┌──

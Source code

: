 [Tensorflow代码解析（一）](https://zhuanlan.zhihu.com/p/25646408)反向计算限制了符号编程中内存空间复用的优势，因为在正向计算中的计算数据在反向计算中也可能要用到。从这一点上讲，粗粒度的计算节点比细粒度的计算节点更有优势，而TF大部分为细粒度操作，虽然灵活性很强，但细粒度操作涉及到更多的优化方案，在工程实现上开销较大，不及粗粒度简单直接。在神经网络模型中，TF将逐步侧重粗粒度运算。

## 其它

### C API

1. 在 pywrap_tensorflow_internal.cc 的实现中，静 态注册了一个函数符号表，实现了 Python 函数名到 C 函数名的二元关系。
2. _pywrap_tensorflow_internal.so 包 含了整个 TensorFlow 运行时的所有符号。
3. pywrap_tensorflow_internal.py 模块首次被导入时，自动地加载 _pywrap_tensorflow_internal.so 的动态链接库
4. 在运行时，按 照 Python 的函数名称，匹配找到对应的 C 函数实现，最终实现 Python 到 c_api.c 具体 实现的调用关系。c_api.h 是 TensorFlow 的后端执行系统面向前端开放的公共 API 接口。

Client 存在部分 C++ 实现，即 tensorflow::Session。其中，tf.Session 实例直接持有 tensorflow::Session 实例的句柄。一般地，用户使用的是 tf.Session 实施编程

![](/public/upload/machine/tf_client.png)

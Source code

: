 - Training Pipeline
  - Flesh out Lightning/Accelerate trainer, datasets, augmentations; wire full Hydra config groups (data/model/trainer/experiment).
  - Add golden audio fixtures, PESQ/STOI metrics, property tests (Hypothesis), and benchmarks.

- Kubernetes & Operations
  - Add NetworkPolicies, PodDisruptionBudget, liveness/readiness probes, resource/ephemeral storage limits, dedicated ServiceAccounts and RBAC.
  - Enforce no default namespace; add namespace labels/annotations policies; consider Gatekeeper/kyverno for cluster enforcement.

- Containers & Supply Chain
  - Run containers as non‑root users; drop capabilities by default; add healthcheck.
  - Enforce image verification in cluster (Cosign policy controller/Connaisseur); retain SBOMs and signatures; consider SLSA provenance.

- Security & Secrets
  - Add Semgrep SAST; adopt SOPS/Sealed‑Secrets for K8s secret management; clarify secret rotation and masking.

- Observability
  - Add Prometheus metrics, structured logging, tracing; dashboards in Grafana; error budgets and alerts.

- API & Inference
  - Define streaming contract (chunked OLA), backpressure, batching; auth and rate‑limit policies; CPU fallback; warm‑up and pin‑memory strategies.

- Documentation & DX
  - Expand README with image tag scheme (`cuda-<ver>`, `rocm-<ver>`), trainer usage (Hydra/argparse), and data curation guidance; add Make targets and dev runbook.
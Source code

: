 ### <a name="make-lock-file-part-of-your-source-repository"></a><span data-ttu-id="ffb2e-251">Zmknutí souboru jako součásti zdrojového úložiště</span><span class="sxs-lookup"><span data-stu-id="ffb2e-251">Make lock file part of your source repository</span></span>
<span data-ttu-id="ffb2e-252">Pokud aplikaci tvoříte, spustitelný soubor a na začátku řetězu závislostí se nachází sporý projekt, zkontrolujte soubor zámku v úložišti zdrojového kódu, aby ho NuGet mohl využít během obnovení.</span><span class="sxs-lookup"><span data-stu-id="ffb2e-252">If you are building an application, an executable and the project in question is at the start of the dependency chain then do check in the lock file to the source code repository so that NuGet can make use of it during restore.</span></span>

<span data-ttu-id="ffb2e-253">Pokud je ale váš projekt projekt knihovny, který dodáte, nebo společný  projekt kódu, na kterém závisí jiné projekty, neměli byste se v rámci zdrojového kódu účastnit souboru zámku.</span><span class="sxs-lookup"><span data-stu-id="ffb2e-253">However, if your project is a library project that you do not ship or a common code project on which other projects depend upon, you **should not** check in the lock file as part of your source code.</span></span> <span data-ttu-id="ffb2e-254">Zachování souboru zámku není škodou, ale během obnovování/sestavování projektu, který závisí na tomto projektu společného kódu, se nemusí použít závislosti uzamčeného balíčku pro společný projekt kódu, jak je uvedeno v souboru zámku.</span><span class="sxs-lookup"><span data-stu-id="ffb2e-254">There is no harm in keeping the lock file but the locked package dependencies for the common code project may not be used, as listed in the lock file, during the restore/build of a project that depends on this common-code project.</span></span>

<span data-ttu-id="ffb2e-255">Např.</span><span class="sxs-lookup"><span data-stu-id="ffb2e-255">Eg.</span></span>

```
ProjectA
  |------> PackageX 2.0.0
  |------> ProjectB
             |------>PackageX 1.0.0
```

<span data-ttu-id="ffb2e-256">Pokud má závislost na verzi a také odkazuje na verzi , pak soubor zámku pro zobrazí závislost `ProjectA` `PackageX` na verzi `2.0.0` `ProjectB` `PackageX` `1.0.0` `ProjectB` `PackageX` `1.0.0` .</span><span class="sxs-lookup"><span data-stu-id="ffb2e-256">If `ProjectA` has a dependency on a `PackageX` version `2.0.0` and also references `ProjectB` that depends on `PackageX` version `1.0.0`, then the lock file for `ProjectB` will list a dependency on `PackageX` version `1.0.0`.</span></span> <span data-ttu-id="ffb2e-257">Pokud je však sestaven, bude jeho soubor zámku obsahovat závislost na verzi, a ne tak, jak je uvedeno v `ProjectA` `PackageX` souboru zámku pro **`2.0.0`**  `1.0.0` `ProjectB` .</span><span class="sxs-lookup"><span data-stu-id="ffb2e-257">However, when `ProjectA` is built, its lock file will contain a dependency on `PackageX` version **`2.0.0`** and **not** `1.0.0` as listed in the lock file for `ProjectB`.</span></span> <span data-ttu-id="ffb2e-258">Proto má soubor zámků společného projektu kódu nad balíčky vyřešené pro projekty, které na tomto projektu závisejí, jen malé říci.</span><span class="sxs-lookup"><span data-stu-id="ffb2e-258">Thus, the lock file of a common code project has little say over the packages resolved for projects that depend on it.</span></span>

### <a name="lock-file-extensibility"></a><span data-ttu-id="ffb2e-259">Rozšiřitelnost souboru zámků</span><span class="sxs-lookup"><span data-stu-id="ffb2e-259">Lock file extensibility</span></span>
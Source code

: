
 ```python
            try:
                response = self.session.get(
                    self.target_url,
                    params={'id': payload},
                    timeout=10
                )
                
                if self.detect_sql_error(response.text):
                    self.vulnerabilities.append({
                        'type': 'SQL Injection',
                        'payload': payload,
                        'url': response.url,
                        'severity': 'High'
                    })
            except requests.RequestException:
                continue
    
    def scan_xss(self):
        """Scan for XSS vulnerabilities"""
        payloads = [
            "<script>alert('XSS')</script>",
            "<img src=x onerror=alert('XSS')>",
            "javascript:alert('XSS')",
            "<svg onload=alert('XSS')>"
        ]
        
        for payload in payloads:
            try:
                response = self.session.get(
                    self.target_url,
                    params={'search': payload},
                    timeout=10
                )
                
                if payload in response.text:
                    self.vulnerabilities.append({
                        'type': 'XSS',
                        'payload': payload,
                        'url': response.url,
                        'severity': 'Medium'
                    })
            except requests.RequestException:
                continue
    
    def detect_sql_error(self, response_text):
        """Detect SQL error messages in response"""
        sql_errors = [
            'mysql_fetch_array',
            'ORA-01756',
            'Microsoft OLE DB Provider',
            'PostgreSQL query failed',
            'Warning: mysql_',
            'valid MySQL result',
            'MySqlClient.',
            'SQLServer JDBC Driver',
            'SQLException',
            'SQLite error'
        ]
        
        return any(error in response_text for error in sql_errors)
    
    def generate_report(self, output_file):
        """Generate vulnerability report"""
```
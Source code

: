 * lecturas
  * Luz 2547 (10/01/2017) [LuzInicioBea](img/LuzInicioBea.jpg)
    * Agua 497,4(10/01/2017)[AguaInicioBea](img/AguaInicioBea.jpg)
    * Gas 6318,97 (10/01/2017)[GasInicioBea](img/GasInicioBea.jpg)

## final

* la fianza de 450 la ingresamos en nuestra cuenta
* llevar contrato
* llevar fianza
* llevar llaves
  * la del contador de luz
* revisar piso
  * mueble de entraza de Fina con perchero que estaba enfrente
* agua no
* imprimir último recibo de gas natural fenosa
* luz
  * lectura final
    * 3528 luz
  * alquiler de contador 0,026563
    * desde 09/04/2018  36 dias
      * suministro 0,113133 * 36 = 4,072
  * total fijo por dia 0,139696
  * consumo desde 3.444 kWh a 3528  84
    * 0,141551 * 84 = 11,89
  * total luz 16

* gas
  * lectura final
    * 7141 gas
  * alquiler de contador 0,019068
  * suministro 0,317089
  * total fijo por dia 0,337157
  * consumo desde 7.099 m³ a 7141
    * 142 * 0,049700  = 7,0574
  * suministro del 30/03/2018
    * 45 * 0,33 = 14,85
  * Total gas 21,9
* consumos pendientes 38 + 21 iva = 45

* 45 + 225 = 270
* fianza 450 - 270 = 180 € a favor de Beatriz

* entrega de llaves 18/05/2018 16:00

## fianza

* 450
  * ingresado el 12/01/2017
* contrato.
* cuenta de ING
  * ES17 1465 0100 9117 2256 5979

└──

__Work item__. Within the listing above, work out the number of lines that hold "metrics", and give that number alone.

__Response box__. 2